There is a lot going on in American artist Stephanie Gervais’s exhibition O Lider Invisivel (the invisible leader), showing this month at Les Territories. The performance, photo and video works, created with members of Rio di Janeiro’s Rocinha favela, propose to empower favela Brazilians infantilized by state power and marginalized by mainstream society. The unfortunate undercurrent of these pieces, which results in illogically executed ideas, are the misplaced good intentions of a western artist with an impulse to liberate the oppressed.
Gervais’ ‘living statues’ are photographic interruptions of staged performances: costumed men attempt to pay tribute to the spirit of favela culture by combining the honorific characteristics of statues with the ephemeral nature of their community. The artist presents four portraits of men standing in outdoor Rocinha locations, swathed in brightly colored, makeshift garments whose gaudy aesthetic of plastic tassels, kites, flowers, string, and beads is a distorted sartorial echo of carnival culture. Based upon such a thin premise, Gervais’s choice to use live Brazilians as her art objects creates an awkward set of caricatures.
Seeking to avoid the prejudice that naturally falls on people from favelas, ‘body posters’ veil the body with a poster bearing a transcription of their opinions regarding the void left after the police drove out the drug dealers who acted as community leaders. In these portraits, favela Brazilians wearing face covering headdresses of tiny, multicolored beads hold out big white posters inscribed with quotes of things they have said. This attempt to valorize an oral culture by inserting it into a hierarchy that privileges the written word reinforces the set structure rather than challenging it.
In all her images, breathtaking natural landscapes contrast with the cement constructions of the favelas. Concrete streets, patios and houses are framed by palm trees, lush green mountains and distant, cloud-wrapped peaks.
Across the room is a looped, single channel video of these photography sessions that pans slowly over the surrounding landscape. A segment of a man, fully costumed, dancing to tinny music in a bare, cement room is followed by up-close footage of people wrapped in body posters.
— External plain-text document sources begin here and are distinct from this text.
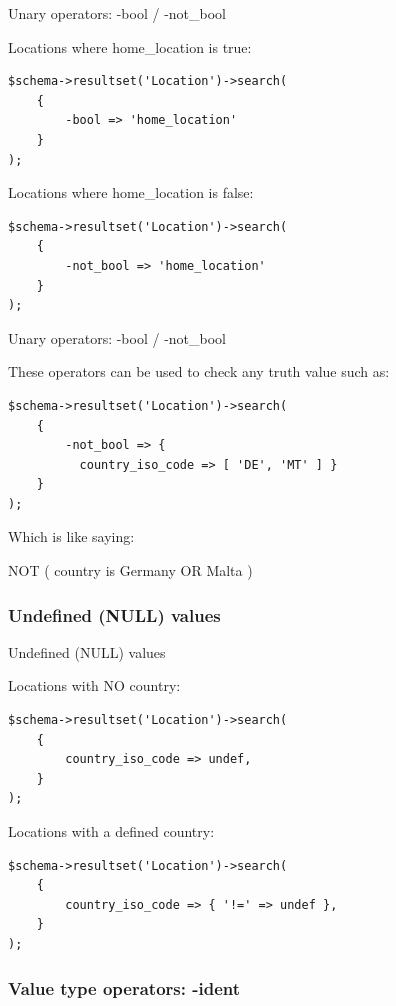 \begin{frame}[fragile]{Unary operators: -bool / -not\_bool}

Locations where home\_location is true:

\begin{lstlisting}
$schema->resultset('Location')->search(
    {
        -bool => 'home_location'
    }
);
\end{lstlisting}

Locations where home\_location is false:

\begin{lstlisting}
$schema->resultset('Location')->search(
    {
        -not_bool => 'home_location'
    }
);
\end{lstlisting}
\end{frame}

\begin{frame}[fragile]{Unary operators: -bool / -not\_bool}

These operators can be used to check any truth value such as:

\begin{lstlisting}
$schema->resultset('Location')->search(
    {
        -not_bool => { 
          country_iso_code => [ 'DE', 'MT' ] }
    }
);
\end{lstlisting}

Which is like saying:

NOT ( country is Germany OR Malta )
\end{frame}

\subsubsection{Undefined (NULL) values}
\begin{frame}[fragile]{Undefined (NULL) values}

Locations with NO country:

\begin{lstlisting}
$schema->resultset('Location')->search(
    {
        country_iso_code => undef,
    }
);
\end{lstlisting}

Locations with a defined country:

\begin{lstlisting}
$schema->resultset('Location')->search(
    {
        country_iso_code => { '!=' => undef },
    }
);
\end{lstlisting}
\end{frame}

\subsubsection{Value type operators: -ident}

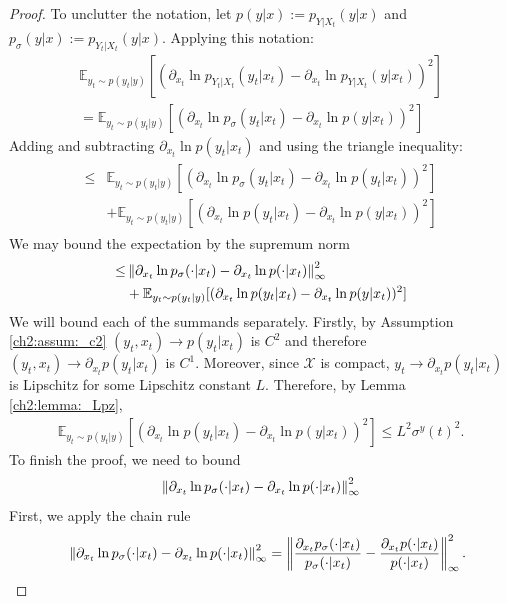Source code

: \begin{proof}
    To unclutter the notation, let $p(y | x) := p_{Y | X_t}(y | x)$ and $p_\sigma(y | x) :=  p_{Y_t | X_t}(y | x)$. Applying this notation:
    \begin{align*}
        \mathbb{E}_{y_t \sim p(y_t|y)}[
            (\partial_{x_t} \ln p_{Y_t | X_t}(y_t | x_t)- \partial_{x_t} \ln p_{Y | X_t}(y | x_t) )^2] \\
        = 
        \mathbb{E}_{y_t \sim p(y_t|y)}[
            (\partial_{x_t} \ln p_\sigma(y_t | x_t) - \partial_{x_t}  \ln p(y | x_t) )^2 ]
    \end{align*}
    Adding and subtracting $\partial_{x_t} \ln p(y_t | x_t)$ and using the triangle inequality:
    \begin{align*}
        \! \begin{aligned} 
            \leq &\mathbb{E}_{y_t \sim p(y_t|y)}[
                (\partial_{x_t} \ln p_\sigma(y_t | x_t) - \partial_{x_t} \ln p(y_t | x_t) )^2] \\
            &+ \mathbb{E}_{y_t \sim p(y_t|y)}[
                (\partial_{x_t} \ln p(y_t | x_t)- \partial_{x_t} \ln p(y | x_t) )^2]
        \end{aligned}
    \end{align*}
    We may bound the expectation by the supremum norm
    \begin{align*}
        \! \begin{aligned} 
            \leq & \left\lVert \partial_{x_t} \ln p_\sigma( \cdot | x_t) - \partial_{x_t} \ln p( \cdot | x_t)  \right\rVert_{\infty}^2 \\
            &+ \mathbb{E}_{y_t \sim p(y_t|y)}[(\partial_{x_t} \ln p(y_t | x_t)- \partial_{x_t} \ln p(y | x_t) )^2]
        \end{aligned}
    \end{align*}
    We will bound each of the summands separately. Firstly, by Assumption \ref{ch2:assum:_c2}  $(y_t, x_t) \to p(y_t | x_t)$ is $C^2$ and therefore $(y_t, x_t) \to \partial_{x_t}p(y_t | x_t)$ is $C^1$. Moreover, since $\mathcal{X}$ is compact,  $y_t \to \partial_{x_t}p(y_t | x_t)$  is Lipschitz for some Lipschitz constant $L$. 
    Therefore, by Lemma \ref{ch2:lemma:_Lpz},
    \begin{align*}
        \mathbb{E}_{y_t \sim p(y_t|y)}[ (\partial_{x_t} \ln p(y_t | x_t)- \partial_{x_t} \ln p(y | x_t) )^2] \leq  L^2 \sigma^y(t)^2.
    \end{align*} 
    To finish the proof, we need to bound $$ \left\lVert \partial_{x_t} \ln p_\sigma( \cdot | x_t) - \partial_{x_t} \ln p( \cdot | x_t)  \right\rVert_{\infty}^2 $$
    First, we apply the chain rule
    \[
\phantom{=}\left\lVert \partial_{x_t} \ln p_\sigma( \cdot | x_t) - \partial_{x_t} \ln p( \cdot | x_t)  \right\rVert_{\infty}^2 
=  \left\lVert  
    \frac{\partial_{x_t} p_{\sigma}( \cdot | x_t)}{ p_{\sigma}( \cdot | x_t)}  
    - \frac{\partial_{x_t} p( \cdot | x_t)}{ p( \cdot | x_t)} 
 \right\rVert_{\infty}^2.
\]


\end{proof}

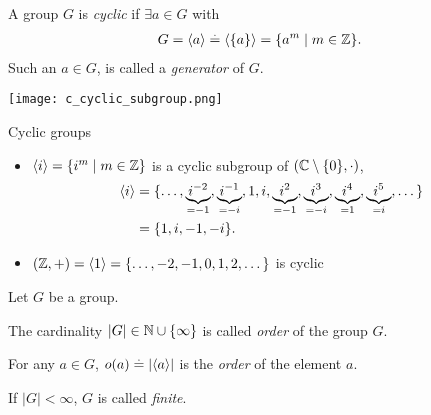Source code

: \begin{defn}
A group $G$ is \emph{cyclic} if $\exists a \in G$ with \begin{align}
    G = \langle a \rangle \overset{.}{=} \langle \{a\} \rangle = \{a^m \mid m \in \mathbb{Z}\}.
\end{align} Such an $a \in G$, is called a \emph{generator} of $G$.
\end{defn}

\begin{marginfigure}
    \texttt{[image: c\_cyclic\_subgroup.png]}
    \caption{An illustration of the cyclic subgroup $\gen{i}$ in the complex plane.}
\end{marginfigure}

\begin{ex}{Cyclic groups}{}
\begin{itemize}
    \item $\langle i \rangle = \{i^m \mid m \in \mathbb{Z}\}$ is a cyclic subgroup of $(\mathbb{C} \setminus \{0\},\cdot)$, \begin{align*}
        \langle i \rangle &= \{\dots, \underbrace{i^{-2}}_{=-1}, \underbrace{i^{-1}}_{=-i}, 1, i, \underbrace{i^2}_{=-1}, \underbrace{i^3}_{=-i}, \underbrace{i^4}_{=1}, \underbrace{i^5}_{=i}, \dots\} \\
                &= \{1, i, -1, -i\}.
    \end{align*}
    \item $(\mathbb{Z},+) = \langle 1 \rangle = \{\dots, -2, -1, 0, 1, 2, \dots\}$ is cyclic
\end{itemize}
\end{ex}

\begin{defn}[Order]
Let $G$ be a group.
\begin{defnlist}
    \item The cardinality $|G| \in \mathbb{N} \cup \{\infty\}$ is called \emph{order} of the group $G$.
    \item For any $a \in G$, $o(a) \overset{.}{=} |\langle a \rangle|$ is the \emph{order} of the element $a$.
\end{defnlist} If $|G| < \infty$, $G$ is called \emph{finite}.
\end{defn}

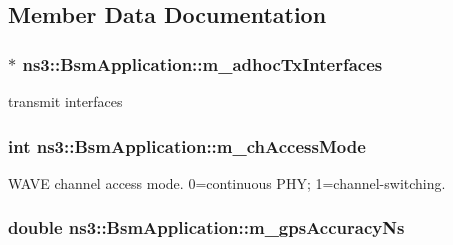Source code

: \subsection{Member Data Documentation}
\subsubsection[{\texorpdfstring{m\+\_\+adhoc\+Tx\+Interfaces}{m_adhocTxInterfaces}}]{$\ast$ ns3\+::\+Bsm\+Application\+::m\+\_\+adhoc\+Tx\+Interfaces\hspace{0.3cm}{\ttfamily [private]}}\hypertarget{classns3_1_1BsmApplication_a0eecb4df76f2dd46564c5f0b14260e3b}{}\label{classns3_1_1BsmApplication_a0eecb4df76f2dd46564c5f0b14260e3b}


transmit interfaces 

\subsubsection[{\texorpdfstring{m\+\_\+ch\+Access\+Mode}{m_chAccessMode}}]{\setlength{\rightskip}{0pt plus 5cm}int ns3\+::\+Bsm\+Application\+::m\+\_\+ch\+Access\+Mode\hspace{0.3cm}{\ttfamily [private]}}\hypertarget{classns3_1_1BsmApplication_a752ca9febaa0e054d095240671dfc9f2}{}\label{classns3_1_1BsmApplication_a752ca9febaa0e054d095240671dfc9f2}


W\+A\+VE channel access mode. 0=continuous P\+HY; 1=channel-\/switching. 

\subsubsection[{\texorpdfstring{m\+\_\+gps\+Accuracy\+Ns}{m_gpsAccuracyNs}}]{\setlength{\rightskip}{0pt plus 5cm}double ns3\+::\+Bsm\+Application\+::m\+\_\+gps\+Accuracy\+Ns\hspace{0.3cm}{\ttfamily [private]}}\hypertarget{classns3_1_1BsmApplication_a4c66027982c4d715a89e568ce5424eca}{}\label{classns3_1_1BsmApplication_a4c66027982c4d715a89e568ce5424eca}


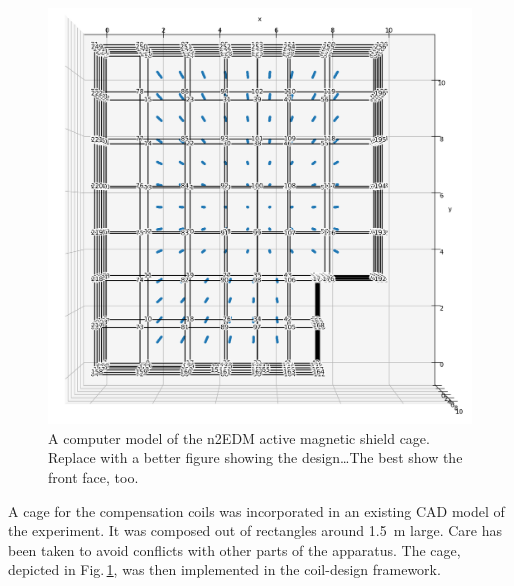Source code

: \begin{figure}
  \centering
  \includegraphics[width=\linewidth]{gfx/prototype/n2EDM_system_top.png}
  \caption{A computer model of the n2EDM active magnetic shield cage. Replace with a better figure showing the design\ldots The best show the front face, too.}\label{fig:n2EDM_design_top}
\end{figure}

A cage for the compensation coils was incorporated in an existing CAD model of the experiment.
It was composed out of rectangles around \SI{1.5}{\metre} large.
Care has been taken to avoid conflicts with other parts of the apparatus.
The cage, depicted in Fig.\,\ref{fig:n2EDM_design_top}, was then implemented in the coil-design framework.

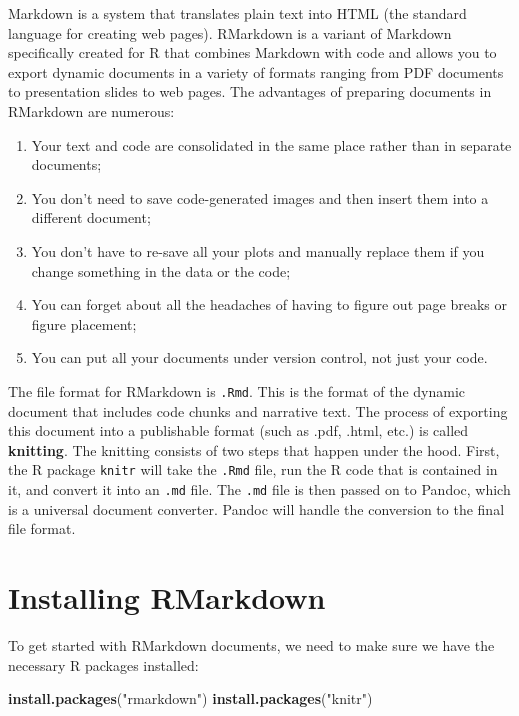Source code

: \documentclass[
]{book}
\newenvironment{Shaded}{\begin{snugshade}}{\end{snugshade}}
\newcommand{\FunctionTok}[1]{\textcolor[rgb]{0.13,0.29,0.53}{\textbf{#1}}}
\newcommand{\NormalTok}[1]{#1}
\newcommand{\StringTok}[1]{\textcolor[rgb]{0.31,0.60,0.02}{#1}}
\providecommand{\tightlist}{%
  \setlength{\itemsep}{0pt}\setlength{\parskip}{0pt}}
\begin{document}
Markdown is a system that translates plain text into HTML (the standard language
for creating web pages). RMarkdown is a variant of Markdown specifically created
for R that combines Markdown with code and allows you to export dynamic
documents in a variety of formats ranging from PDF documents to presentation
slides to web pages. The advantages of preparing documents in RMarkdown are
numerous:

\begin{enumerate}
\def\labelenumi{\arabic{enumi}.}
\tightlist
\item
  Your text and code are consolidated in the same place rather than in separate
  documents;
\item
  You don't need to save code-generated images and then insert them into a
  different document;
\item
  You don't have to re-save all your plots and manually replace them if you
  change something in the data or the code;
\item
  You can forget about all the headaches of having to figure out page breaks or
  figure placement;
\item
  You can put all your documents under version control, not just your code.
\end{enumerate}

The file format for RMarkdown is \texttt{.Rmd}. This is the format of the dynamic
document that includes code chunks and narrative text. The process of exporting
this document into a publishable format (such as .pdf, .html, etc.) is called
\textbf{knitting}. The knitting consists of two steps that happen under the hood. First,
the R package \texttt{knitr} will take the \texttt{.Rmd} file, run the R code that is
contained in it, and convert it into an \texttt{.md} file. The \texttt{.md} file is then
passed on to Pandoc, which is a universal document converter. Pandoc will handle
the conversion to the final file format.

\hypertarget{installing-rmarkdown}{%
\section{Installing RMarkdown}\label{installing-rmarkdown}}

To get started with RMarkdown documents, we need to make sure we have the
necessary R packages installed:

\begin{Shaded}
\begin{Highlighting}[]
\FunctionTok{install.packages}\NormalTok{(}\StringTok{"rmarkdown"}\NormalTok{) }
\FunctionTok{install.packages}\NormalTok{(}\StringTok{"knitr"}\NormalTok{)}
\end{Highlighting}
\end{Shaded}
\end{document}
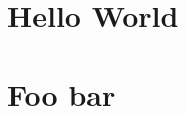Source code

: \documentclass{article}
\begin{document}
\tableofcontents
\section{Hello World}
\section{Foo bar}
\end{document}
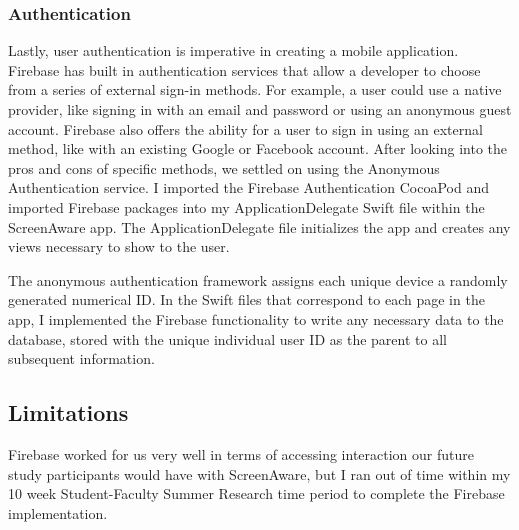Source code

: \documentclass[12pt, title page, manuscript, nonacm]{acmart}
\begin{document}
\subsubsection*{Authentication}
Lastly, user authentication is imperative in creating a mobile application. Firebase has built in authentication services that allow a developer to choose from a series of external sign-in methods. For example, a user could use a native provider, like signing in with an email and password or using an anonymous guest account. Firebase also offers the ability for a user to sign in using an external method, like with an existing Google or Facebook account. After looking into the pros and cons of specific methods, we settled on using the Anonymous Authentication service. I imported the Firebase Authentication CocoaPod and imported Firebase packages into my ApplicationDelegate Swift file within the ScreenAware app. The ApplicationDelegate file initializes the app and creates any views necessary to show to the user.
\par The anonymous authentication framework assigns each unique device a randomly generated numerical ID. In the Swift files that correspond to each page in the app, I implemented the Firebase functionality to write any necessary data to the database, stored with the unique individual user ID as the parent to all subsequent information.
\subsection*{Limitations}
Firebase worked for us very well in terms of accessing interaction our future study participants would have with ScreenAware, but I ran out of time within my 10 week Student-Faculty Summer Research time period to complete the Firebase implementation.

\end{document}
Gervais’ project is ambitious, but it falls way short of adequately tackling her themes of self-governance, language and empowerment. The ‘body posters’ meant to empower the speakers literally disembody them. Sure, their speech may gain consequence by being written, but if talker’s bodies are hidden by these words, are they not being obliterated rather than liberated? Though the handmade costumes the favela Brazilians wear as ‘living statues’ first appear to stage an authentic, revalorizing identity, what simply and maybe too obviously occurs when the artist uses these images in a north American exhibition, is a nearly farcical objectification of her Brazilian subjects. One is left with the impression that these works would be much more interesting if, instead of the concerns of a community of people, Gervais had used her own impressions as a starting point.